Dataset extract Block Start
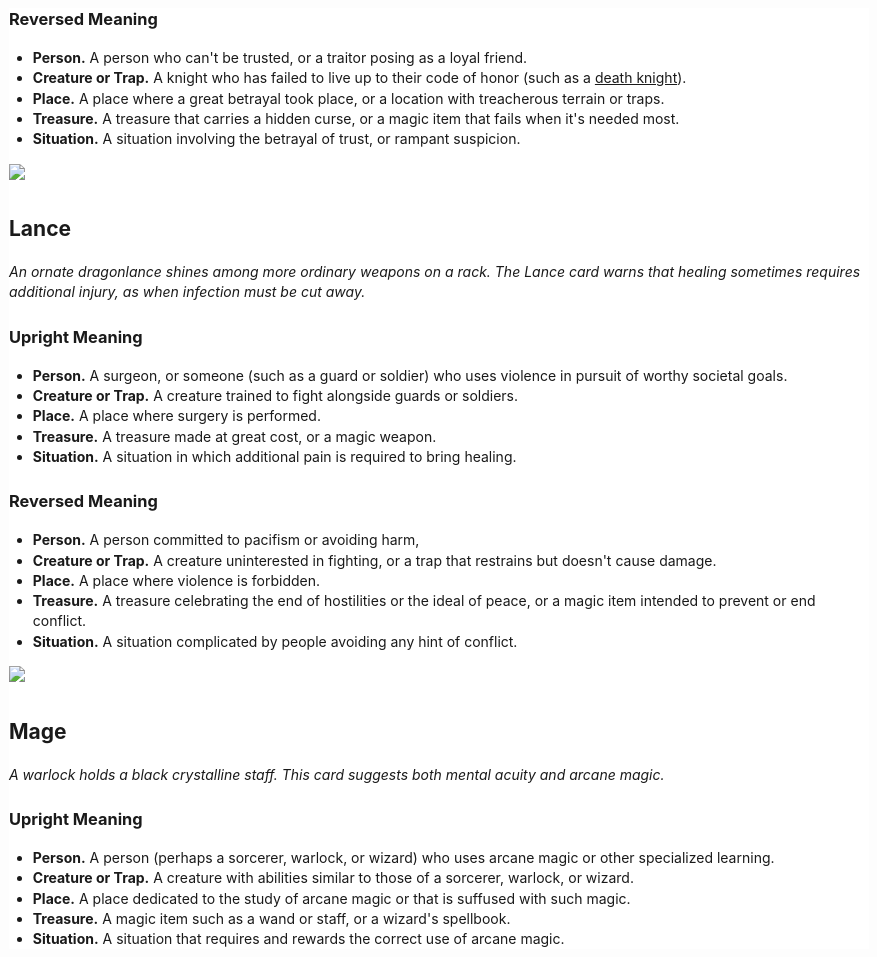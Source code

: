 ### Reversed Meaning

- **Person.** A person who can't be trusted, or a traitor posing as a loyal friend.  
- **Creature or Trap.** A knight who has failed to live up to their code of honor (such as a [death knight](Mechanics/bestiary/undead/death-knight.md)).  
- **Place.** A place where a great betrayal took place, or a location with treacherous terrain or traps.  
- **Treasure.** A treasure that carries a hidden curse, or a magic item that fails when it's needed most.  
- **Situation.** A situation involving the betrayal of trust, or rampant suspicion.  

![](https://raw.githubusercontent.com/5etools-mirror-3/5etools-img/main/decks/BMT/Deck%20of%20Many%20Things/09-knight.webp#center)

## Lance

*An ornate dragonlance shines among more ordinary weapons on a rack. The Lance card warns that healing sometimes requires additional injury, as when infection must be cut away.*

### Upright Meaning

- **Person.** A surgeon, or someone (such as a guard or soldier) who uses violence in pursuit of worthy societal goals.  
- **Creature or Trap.** A creature trained to fight alongside guards or soldiers.  
- **Place.** A place where surgery is performed.  
- **Treasure.** A treasure made at great cost, or a magic weapon.  
- **Situation.** A situation in which additional pain is required to bring healing.  

### Reversed Meaning

- **Person.** A person committed to pacifism or avoiding harm,  
- **Creature or Trap.** A creature uninterested in fighting, or a trap that restrains but doesn't cause damage.  
- **Place.** A place where violence is forbidden.  
- **Treasure.** A treasure celebrating the end of hostilities or the ideal of peace, or a magic item intended to prevent or end conflict.  
- **Situation.** A situation complicated by people avoiding any hint of conflict.  

![](https://raw.githubusercontent.com/5etools-mirror-3/5etools-img/main/decks/DMTCRG/Deck%20of%20Many%20More%20Things/30-lance.webp#center)

## Mage

*A warlock holds a black crystalline staff. This card suggests both mental acuity and arcane magic.*

### Upright Meaning

- **Person.** A person (perhaps a sorcerer, warlock, or wizard) who uses arcane magic or other specialized learning.  
- **Creature or Trap.** A creature with abilities similar to those of a sorcerer, warlock, or wizard.  
- **Place.** A place dedicated to the study of arcane magic or that is suffused with such magic.  
- **Treasure.** A magic item such as a wand or staff, or a wizard's spellbook.  
- **Situation.** A situation that requires and rewards the correct use of arcane magic.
Dataset extract Block End
• _What the task requires_
Could you state how many lines in the data hold the word "staff"? Only the number should be given.

• _Answer area_
2